The average value of the Forbes top 50, which includes European football giants such as Barcelona and Real Madrid in fourth and fifth overall, is $3.7 billion. The numbers dwarf those associated with even the biggest F1 outfits.
“If you look at the size and scale and importance of F1, compared to these other leagues, you kind of scratch your head and go why are some of these teams worth more than McLaren, Mercedes or Red Bull?,” he says.
“I think the answer historically has been because the sport financially consumes money, but now that Liberty has changed that structure I think that’s why you’re seeing real sports investors coming in, and investors generally.
“And I think we’ll be sitting here in three, four or five years’ time seen F1 teams trade over a billion dollars – assuming anyone wants to sell. The fact that no one wants to sell drives a premium.”
And that’s a key point. We don’t know all the details of why Michael Andretti’s bid for Sauber faded away, but sources suggest that those close to main shareholder Rausing convinced the Swede what the team is potentially worth, and that the numbers can only get better.
“Whoever buys an F1 team today knows exactly to the dot what they need to spend in order to be competitive, because we wouldn’t be able to spend more,” says Wolff.
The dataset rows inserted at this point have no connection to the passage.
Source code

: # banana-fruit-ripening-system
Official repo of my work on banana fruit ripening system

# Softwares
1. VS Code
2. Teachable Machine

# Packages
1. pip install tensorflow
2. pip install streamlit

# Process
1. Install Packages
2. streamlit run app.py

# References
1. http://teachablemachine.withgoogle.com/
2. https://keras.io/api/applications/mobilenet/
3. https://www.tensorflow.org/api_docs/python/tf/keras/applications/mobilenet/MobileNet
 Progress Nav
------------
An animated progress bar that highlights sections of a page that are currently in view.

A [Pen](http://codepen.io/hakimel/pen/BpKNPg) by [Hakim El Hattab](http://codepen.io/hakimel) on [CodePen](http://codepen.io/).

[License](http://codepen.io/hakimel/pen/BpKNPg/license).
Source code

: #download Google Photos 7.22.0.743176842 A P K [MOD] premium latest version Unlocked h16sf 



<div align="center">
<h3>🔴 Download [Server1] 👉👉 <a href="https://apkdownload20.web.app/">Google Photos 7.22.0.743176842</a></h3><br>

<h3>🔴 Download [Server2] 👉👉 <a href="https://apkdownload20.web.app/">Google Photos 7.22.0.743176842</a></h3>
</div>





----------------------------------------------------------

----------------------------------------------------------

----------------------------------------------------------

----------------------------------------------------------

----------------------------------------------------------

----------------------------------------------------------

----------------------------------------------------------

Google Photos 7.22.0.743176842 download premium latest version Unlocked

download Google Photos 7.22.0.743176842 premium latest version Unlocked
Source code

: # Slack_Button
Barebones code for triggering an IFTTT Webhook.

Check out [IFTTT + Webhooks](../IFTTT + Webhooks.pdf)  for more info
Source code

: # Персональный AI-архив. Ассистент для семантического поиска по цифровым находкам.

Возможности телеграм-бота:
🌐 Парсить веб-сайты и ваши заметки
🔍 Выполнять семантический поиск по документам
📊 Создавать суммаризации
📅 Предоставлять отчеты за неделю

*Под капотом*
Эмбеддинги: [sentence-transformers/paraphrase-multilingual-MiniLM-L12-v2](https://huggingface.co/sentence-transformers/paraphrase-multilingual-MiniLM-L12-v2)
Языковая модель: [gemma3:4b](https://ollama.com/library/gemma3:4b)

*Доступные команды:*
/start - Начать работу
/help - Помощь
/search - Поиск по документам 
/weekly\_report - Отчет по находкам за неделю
“So that’s why it has become a very good business opportunity on my side. I wouldn’t sell a team. On the contrary, with Ineos coming in I bought an additional 3%, and I’m very happy about that.”
Wolff agrees that team values can only increase from here.
“I think with the cost cap we are coming into a situation that there are real numbers and teams are going to be valued upon the same kind of metrics, like other sports teams,” he says.
“And if the franchise is sustainable because they are limited, if the revenue stream is sustainable long term and I think F1 is very attractive as a model because we signed sponsorship deals that are between three and 10 years.
“We sign race track and TV deals that are between five and 10 years, so as a business case itself it’s highly attractive, because you can discount future cash flows easily.
“And I think when we turn into profitability, you can apply the same valuation metrics as your peer group, and that’s why I agree with Zak – it is down to our own revenue and profits.”
It’s going to be fascinating to see who is keen to join the F1 party in the coming years – and indeed which team shareholders decide to cash out.